Insulin regulates blood glucose by
(a) decreasing glucose outflow from the liver and
(b) increasing glucose uptake in peripheral tissues, e.g. muscles and adipose tissues.
Insulin exerts these effects by interacting with the insulin receptor present on most cells. The sensitivity to insulin is a function of the number of insulin receptors of individual cells. This number is decreased or "downregulated" by insulin, i.e. high concentrations of insulin secondarily lead to relative insulin resistance. Conditions characterized by an excessive endogenous insulin secretion are obesity, type 2 diabetes, hyperlipidemia type IV of Fredricksen. In type 1 diabetes (juvenile diabetes mellitus, insulin dependent) insulin resistance is the consequence of the peripheral administration of insulin so that the glucose homeostatic function of the liver is impaired and peripheral glucose uptake excessive. The treatment of obesity, type 2 diabetes (non-insulin dependent) and hyperlipidemia consists primarly of dietary measures, i.e. caloric restriction. Patient compliance is notoriously bad and there is a need for new and better therapeutic measures. In insulin treated type 1 diabetes, hyperinsulinemia results from the fact that insulin is delivered s.c. rather than intraportally so that the delivered insulin reaches peripheral tissues first rather than after passage through the liver. There is a need to overcome the drawbacks of excessive insulin secretion and hyperinsulinemia.
Insulin-like growth factor I (IGF I) has been shown to lower blood glucose in man after intravenous bolus injection (1). Growth-promoting actions of IGF I have been documented in several metabolic conditions which have low IGF I levels in common, e.g. hypophysectomized rats (2) (5), diabetic rats (3) and Snell dwarf mice (4).

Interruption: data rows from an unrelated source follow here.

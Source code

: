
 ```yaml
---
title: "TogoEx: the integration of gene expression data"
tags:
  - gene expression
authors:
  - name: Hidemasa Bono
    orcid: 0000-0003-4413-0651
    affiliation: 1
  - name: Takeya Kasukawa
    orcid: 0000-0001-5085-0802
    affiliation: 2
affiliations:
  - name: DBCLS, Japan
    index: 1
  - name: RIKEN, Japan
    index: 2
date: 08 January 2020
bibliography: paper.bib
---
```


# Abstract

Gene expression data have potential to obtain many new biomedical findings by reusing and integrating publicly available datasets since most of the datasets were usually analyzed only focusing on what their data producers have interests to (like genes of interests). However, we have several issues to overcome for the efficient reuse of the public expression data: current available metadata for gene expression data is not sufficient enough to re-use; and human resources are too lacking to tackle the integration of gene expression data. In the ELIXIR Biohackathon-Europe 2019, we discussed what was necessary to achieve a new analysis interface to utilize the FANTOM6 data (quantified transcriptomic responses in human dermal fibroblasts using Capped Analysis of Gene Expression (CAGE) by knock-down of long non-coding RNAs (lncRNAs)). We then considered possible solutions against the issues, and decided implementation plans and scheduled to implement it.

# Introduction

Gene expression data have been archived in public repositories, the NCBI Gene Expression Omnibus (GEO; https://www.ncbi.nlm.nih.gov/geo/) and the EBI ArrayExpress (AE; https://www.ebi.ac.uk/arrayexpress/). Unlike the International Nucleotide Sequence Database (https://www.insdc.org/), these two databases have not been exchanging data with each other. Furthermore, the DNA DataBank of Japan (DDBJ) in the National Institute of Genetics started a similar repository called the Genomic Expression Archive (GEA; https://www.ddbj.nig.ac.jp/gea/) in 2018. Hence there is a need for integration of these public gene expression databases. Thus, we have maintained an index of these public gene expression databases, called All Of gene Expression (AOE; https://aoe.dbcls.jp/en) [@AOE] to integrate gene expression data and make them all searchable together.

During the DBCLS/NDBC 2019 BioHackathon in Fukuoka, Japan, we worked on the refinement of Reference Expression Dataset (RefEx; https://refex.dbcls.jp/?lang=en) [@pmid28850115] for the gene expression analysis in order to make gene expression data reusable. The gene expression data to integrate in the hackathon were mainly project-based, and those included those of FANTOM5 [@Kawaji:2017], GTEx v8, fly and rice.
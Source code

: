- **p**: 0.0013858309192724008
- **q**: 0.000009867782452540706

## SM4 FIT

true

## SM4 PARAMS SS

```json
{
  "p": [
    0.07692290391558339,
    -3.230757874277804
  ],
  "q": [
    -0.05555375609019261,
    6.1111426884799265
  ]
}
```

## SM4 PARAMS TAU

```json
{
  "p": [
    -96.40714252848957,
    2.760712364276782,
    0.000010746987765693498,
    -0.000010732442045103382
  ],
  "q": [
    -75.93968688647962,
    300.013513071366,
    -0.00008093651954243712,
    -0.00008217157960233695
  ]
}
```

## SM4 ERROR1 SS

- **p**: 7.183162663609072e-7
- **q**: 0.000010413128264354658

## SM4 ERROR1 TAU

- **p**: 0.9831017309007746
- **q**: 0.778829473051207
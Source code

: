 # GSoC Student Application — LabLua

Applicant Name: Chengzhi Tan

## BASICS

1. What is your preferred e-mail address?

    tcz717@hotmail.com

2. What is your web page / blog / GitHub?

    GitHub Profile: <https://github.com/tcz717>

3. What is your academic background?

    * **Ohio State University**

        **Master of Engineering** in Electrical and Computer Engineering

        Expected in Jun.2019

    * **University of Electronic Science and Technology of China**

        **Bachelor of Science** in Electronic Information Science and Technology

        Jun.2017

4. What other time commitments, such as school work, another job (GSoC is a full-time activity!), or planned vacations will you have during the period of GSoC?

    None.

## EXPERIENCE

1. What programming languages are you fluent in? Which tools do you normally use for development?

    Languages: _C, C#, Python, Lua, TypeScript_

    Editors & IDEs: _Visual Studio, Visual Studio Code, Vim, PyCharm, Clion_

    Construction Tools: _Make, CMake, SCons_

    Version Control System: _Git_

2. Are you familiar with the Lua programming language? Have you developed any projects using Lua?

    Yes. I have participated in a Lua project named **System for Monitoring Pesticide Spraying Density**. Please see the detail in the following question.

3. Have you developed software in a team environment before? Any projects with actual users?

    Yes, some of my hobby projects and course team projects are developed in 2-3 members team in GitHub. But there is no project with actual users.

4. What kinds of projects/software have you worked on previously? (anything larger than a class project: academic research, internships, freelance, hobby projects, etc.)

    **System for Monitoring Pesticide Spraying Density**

It has now been found that prolonged infusions of IGF I inhibit growth hormone secretion. In addition, blood glucose and peripheral levels of insulin remained constant but the levels of the C-peptide fell markedly indicating that endogenous insulin secretion was reduced. During IGF I infusion triglyceride, cholesterol and LDL-cholesterol tended to decrease while HDL-cholesterol increased. These findings show that during IGF I infusions insulin secretion is decreased and that IGF I helps to maintain glucose homeostasis with considerably less insulin thus overcoming the drawbacks of hyperinsulinemia. There are at least two mechanisms of action of IGF 1: As shown in the bolus experiments, IGF I leads to hypoglycemia by increasing glucose uptake primarily of muscle. It is conceivable that IGF I infusions may also facilitate glucose uptake by muscle and this effect is dose related. The second, so far unknown effect has to do with insulin degradation.
So far there exists no report on the inhibition of insulin secretion during administration of IGF I. It is foreseen that the administration of IGF I leads to a diminished need of insulin thereby preventing the secondary effects of hyperinsulinemia.